_WORK INSTRUCTION_
Below is a set of records, and all of them should be retyped exactly, minus the pictures.

_Source texts of formatted documents_
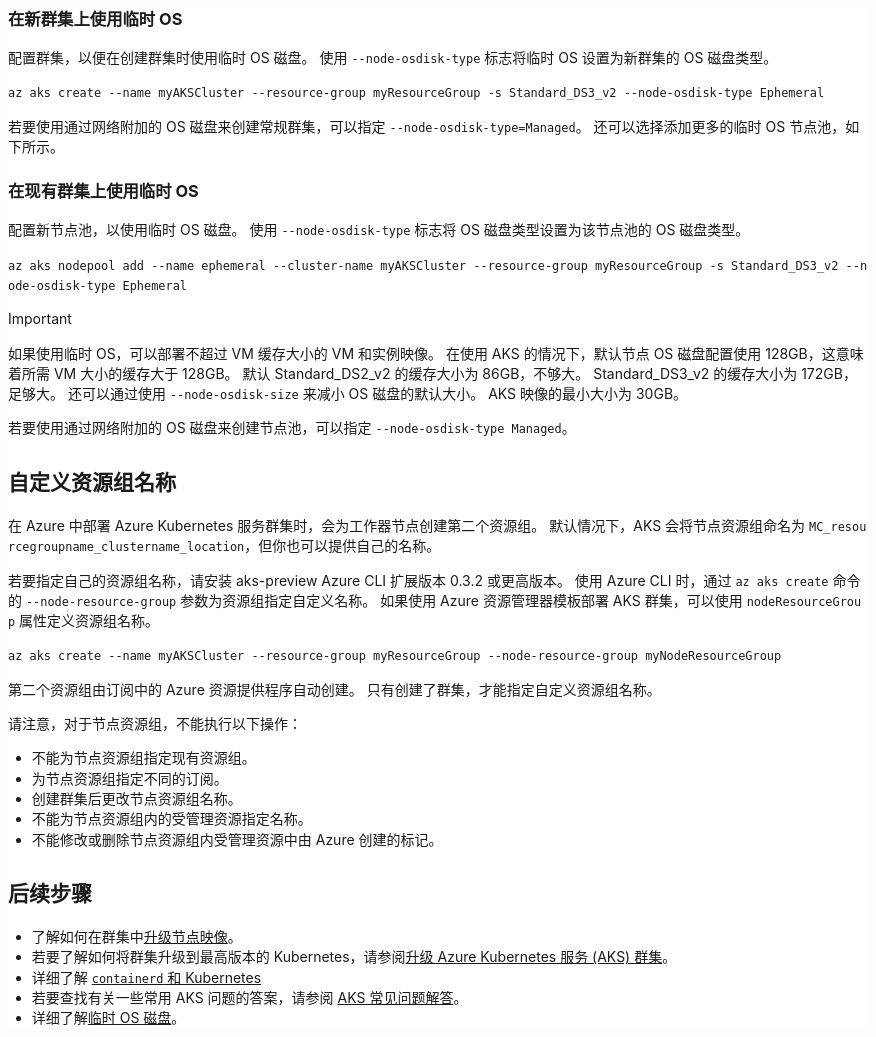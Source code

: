 ### <a name="use-ephemeral-os-on-new-clusters"></a>在新群集上使用临时 OS

配置群集，以便在创建群集时使用临时 OS 磁盘。 使用 `--node-osdisk-type` 标志将临时 OS 设置为新群集的 OS 磁盘类型。

```azurecli
az aks create --name myAKSCluster --resource-group myResourceGroup -s Standard_DS3_v2 --node-osdisk-type Ephemeral
```

若要使用通过网络附加的 OS 磁盘来创建常规群集，可以指定 `--node-osdisk-type=Managed`。 还可以选择添加更多的临时 OS 节点池，如下所示。

### <a name="use-ephemeral-os-on-existing-clusters"></a>在现有群集上使用临时 OS
配置新节点池，以使用临时 OS 磁盘。 使用 `--node-osdisk-type` 标志将 OS 磁盘类型设置为该节点池的 OS 磁盘类型。

```azurecli
az aks nodepool add --name ephemeral --cluster-name myAKSCluster --resource-group myResourceGroup -s Standard_DS3_v2 --node-osdisk-type Ephemeral
```

> [!IMPORTANT]
> 如果使用临时 OS，可以部署不超过 VM 缓存大小的 VM 和实例映像。 在使用 AKS 的情况下，默认节点 OS 磁盘配置使用 128GB，这意味着所需 VM 大小的缓存大于 128GB。 默认 Standard_DS2_v2 的缓存大小为 86GB，不够大。 Standard_DS3_v2 的缓存大小为 172GB，足够大。 还可以通过使用 `--node-osdisk-size` 来减小 OS 磁盘的默认大小。 AKS 映像的最小大小为 30GB。 

若要使用通过网络附加的 OS 磁盘来创建节点池，可以指定 `--node-osdisk-type Managed`。

## <a name="custom-resource-group-name"></a>自定义资源组名称

在 Azure 中部署 Azure Kubernetes 服务群集时，会为工作器节点创建第二个资源组。 默认情况下，AKS 会将节点资源组命名为 `MC_resourcegroupname_clustername_location`，但你也可以提供自己的名称。

若要指定自己的资源组名称，请安装 aks-preview Azure CLI 扩展版本 0.3.2 或更高版本。 使用 Azure CLI 时，通过 `az aks create` 命令的 `--node-resource-group` 参数为资源组指定自定义名称。 如果使用 Azure 资源管理器模板部署 AKS 群集，可以使用 `nodeResourceGroup` 属性定义资源组名称。

```azurecli
az aks create --name myAKSCluster --resource-group myResourceGroup --node-resource-group myNodeResourceGroup
```

第二个资源组由订阅中的 Azure 资源提供程序自动创建。 只有创建了群集，才能指定自定义资源组名称。 

请注意，对于节点资源组，不能执行以下操作：

- 不能为节点资源组指定现有资源组。
- 为节点资源组指定不同的订阅。
- 创建群集后更改节点资源组名称。
- 不能为节点资源组内的受管理资源指定名称。
- 不能修改或删除节点资源组内受管理资源中由 Azure 创建的标记。

## <a name="next-steps"></a>后续步骤

- 了解如何在群集中[升级节点映像](node-image-upgrade.md)。
- 若要了解如何将群集升级到最高版本的 Kubernetes，请参阅[升级 Azure Kubernetes 服务 (AKS) 群集](upgrade-cluster.md)。
- 详细了解 [`containerd` 和 Kubernetes](https://kubernetes.io/blog/2018/05/24/kubernetes-containerd-integration-goes-ga/)
- 若要查找有关一些常用 AKS 问题的答案，请参阅 [AKS 常见问题解答](faq.md)。
- 详细了解[临时 OS 磁盘](../virtual-machines/ephemeral-os-disks.md)。


[azure-cli-install]: /cli/azure/install-azure-cli
[az-feature-register]: /cli/azure/feature#az_feature_register
[az-feature-list]: /cli/azure/feature#az_feature_list
[az-provider-register]: /cli/azure/provider#az_provider_register
[az-extension-add]: /cli/azure/extension#az_extension_add
[az-extension-update]: /cli/azure/extension#az_extension_update
[az-feature-register]: /cli/azure/feature#az_feature_register
[az-feature-list]: /cli/azure/feature#az_feature_list
[az-provider-register]: /cli/azure/provider#az_provider_register
[aks-add-np-containerd]: windows-container-cli.md#add-a-windows-server-node-pool-with-containerd-preview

_WRITTEN RESPONSE_
Source code

: ### <a name="use-ephemeral-os-on-new-clusters"></a>在新群集上使用临时 OS

配置群集，以便在创建群集时使用临时 OS 磁盘。 使用 `--node-osdisk-type` 标志将临时 OS 设置为新群集的 OS 磁盘类型。

```azurecli
az aks create --name myAKSCluster --resource-group myResourceGroup -s Standard_DS3_v2 --node-osdisk-type Ephemeral
```

若要使用通过网络附加的 OS 磁盘来创建常规群集，可以指定 `--node-osdisk-type=Managed`。 还可以选择添加更多的临时 OS 节点池，如下所示。

### <a name="use-ephemeral-os-on-existing-clusters"></a>在现有群集上使用临时 OS
配置新节点池，以使用临时 OS 磁盘。 使用 `--node-osdisk-type` 标志将 OS 磁盘类型设置为该节点池的 OS 磁盘类型。

```azurecli
az aks nodepool add --name ephemeral --cluster-name myAKSCluster --resource-group myResourceGroup -s Standard_DS3_v2 --node-osdisk-type Ephemeral
```

> [!IMPORTANT]
> 如果使用临时 OS，可以部署不超过 VM 缓存大小的 VM 和实例映像。 在使用 AKS 的情况下，默认节点 OS 磁盘配置使用 128GB，这意味着所需 VM 大小的缓存大于 128GB。 默认 Standard_DS2_v2 的缓存大小为 86GB，不够大。 Standard_DS3_v2 的缓存大小为 172GB，足够大。 还可以通过使用 `--node-osdisk-size` 来减小 OS 磁盘的默认大小。 AKS 映像的最小大小为 30GB。 

若要使用通过网络附加的 OS 磁盘来创建节点池，可以指定 `--node-osdisk-type Managed`。

## <a name="custom-resource-group-name"></a>自定义资源组名称

在 Azure 中部署 Azure Kubernetes 服务群集时，会为工作器节点创建第二个资源组。 默认情况下，AKS 会将节点资源组命名为 `MC_resourcegroupname_clustername_location`，但你也可以提供自己的名称。

若要指定自己的资源组名称，请安装 aks-preview Azure CLI 扩展版本 0.3.2 或更高版本。 使用 Azure CLI 时，通过 `az aks create` 命令的 `--node-resource-group` 参数为资源组指定自定义名称。 如果使用 Azure 资源管理器模板部署 AKS 群集，可以使用 `nodeResourceGroup` 属性定义资源组名称。

```azurecli
az aks create --name myAKSCluster --resource-group myResourceGroup --node-resource-group myNodeResourceGroup
```

第二个资源组由订阅中的 Azure 资源提供程序自动创建。 只有创建了群集，才能指定自定义资源组名称。 

请注意，对于节点资源组，不能执行以下操作：

- 不能为节点资源组指定现有资源组。
- 为节点资源组指定不同的订阅。
- 创建群集后更改节点资源组名称。
- 不能为节点资源组内的受管理资源指定名称。
- 不能修改或删除节点资源组内受管理资源中由 Azure 创建的标记。

## <a name="next-steps"></a>后续步骤

- 了解如何在群集中[升级节点映像](node-image-upgrade.md)。
- 若要了解如何将群集升级到最高版本的 Kubernetes，请参阅[升级 Azure Kubernetes 服务 (AKS) 群集](upgrade-cluster.md)。
- 详细了解 [`containerd` 和 Kubernetes](https://kubernetes.io/blog/2018/05/24/kubernetes-containerd-integration-goes-ga/)
- 若要查找有关一些常用 AKS 问题的答案，请参阅 [AKS 常见问题解答](faq.md)。
- 详细了解[临时 OS 磁盘](../virtual-machines/ephemeral-os-disks.md)。


[azure-cli-install]: /cli/azure/install-azure-cli
[az-feature-register]: /cli/azure/feature#az_feature_register
[az-feature-list]: /cli/azure/feature#az_feature_list
[az-provider-register]: /cli/azure/provider#az_provider_register
[az-extension-add]: /cli/azure/extension#az_extension_add
[az-extension-update]: /cli/azure/extension#az_extension_update
[az-feature-register]: /cli/azure/feature#az_feature_register
[az-feature-list]: /cli/azure/feature#az_feature_list
[az-provider-register]: /cli/azure/provider#az_provider_register
[aks-add-np-containerd]: windows-container-cli.md#add-a-windows-server-node-pool-with-containerd-preview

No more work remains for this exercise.